The moves save the Titans $7.7 million in salary cap space. Tennessee now has well over $60 million in space.
In his two seasons with the Titans, Cassel played six games (two starts), completing 55-of-93 for 446 yards, three touchdowns and four interceptions.
Releasing Cassel, who signed a two-year deal with the Titans last March, saves the Titans $2.5 million in cap space.
He's seen the roller coaster of a career that had him as a long-time backup for Tom Brady in New England to being a big-money starter in Kansas City to his current role as a journeyman backup. Cassel was actually traded with now-Titans head coach Mike Vrabel from the Patriots to the Chiefs in 2009.
Searcy, 29, spent the last three seasons with the Titans after signing a four-year, $24 million deal in March 2015. He was a starter in Tennessee during his first two seasons before being moved to a role as a third safety last season after the team signed Johnathan Cyprien in free agency.

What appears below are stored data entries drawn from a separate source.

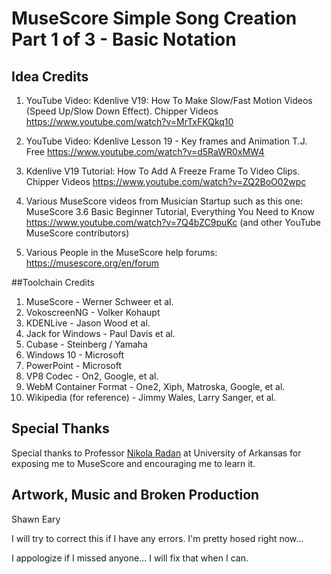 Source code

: <!-- 
https://www.markdownguide.org/basic-syntax
https://stackoverflow.com/questions/4823468/comments-in-markdown
-->
# MuseScore Simple Song Creation Part 1 of 3 - Basic Notation 

## Idea Credits
1. YouTube Video: 
Kdenlive V19: How To Make Slow/Fast Motion Videos (Speed Up/Slow Down Effect).
Chipper Videos
https://www.youtube.com/watch?v=MrTxFKQkq10

2. YouTube Video:
Kdenlive Lesson 19 - Key frames and Animation
T.J. Free
https://www.youtube.com/watch?v=d5RaWR0xMW4

3. Kdenlive V19 Tutorial: How To Add A Freeze Frame To Video Clips.
Chipper Videos
https://www.youtube.com/watch?v=ZQ2BoO02wpc

4. Various MuseScore videos from Musician Startup such as this one:
MuseScore 3.6 Basic Beginner Tutorial, Everything You Need to Know
https://www.youtube.com/watch?v=7Q4bZC9puKc
(and other YouTube MuseScore contributors)

5. Various People in the MuseScore help forums:
https://musescore.org/en/forum

##Toolchain Credits
1. MuseScore - Werner Schweer et al.
2. VokoscreenNG - Volker Kohaupt
3. KDENLive - Jason Wood et al.
4. Jack for Windows -  Paul Davis et al.
5. Cubase - Steinberg / Yamaha
6. Windows 10 - Microsoft
7. PowerPoint - Microsoft
8. VP8 Codec - On2, Google, et al.
9. WebM Container Format - One2, Xiph, Matroska, Google, et al.
10. Wikipedia (for reference) - Jimmy Wales, Larry Sanger, et al.

## Special Thanks
Special thanks to Professor [Nikola Radan](https://fulbright.uark.edu/departments/music/faculty-and-staff/index/uid/radan/name/Nikola+Radan/) at University of Arkansas for exposing me to MuseScore and encouraging me to learn it.

## Artwork, Music and Broken Production
Shawn Eary

I will try to correct this if I have any errors. I'm pretty hosed right now...

I appologize if I missed anyone... I will fix that when I can.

Releasing Searcy, who took a pay cut last offseason to stay on the team, saves the Titans $3.85 million in salary cap space.
The Titans still have all-pro safety Kevin Byard and Cyprien, but they'll likely seek competition and depth in free agency and/or the draft. The team had struggles covering running backs and tight ends in the passing game last season.
Weems, 32, was primarily a special teams player.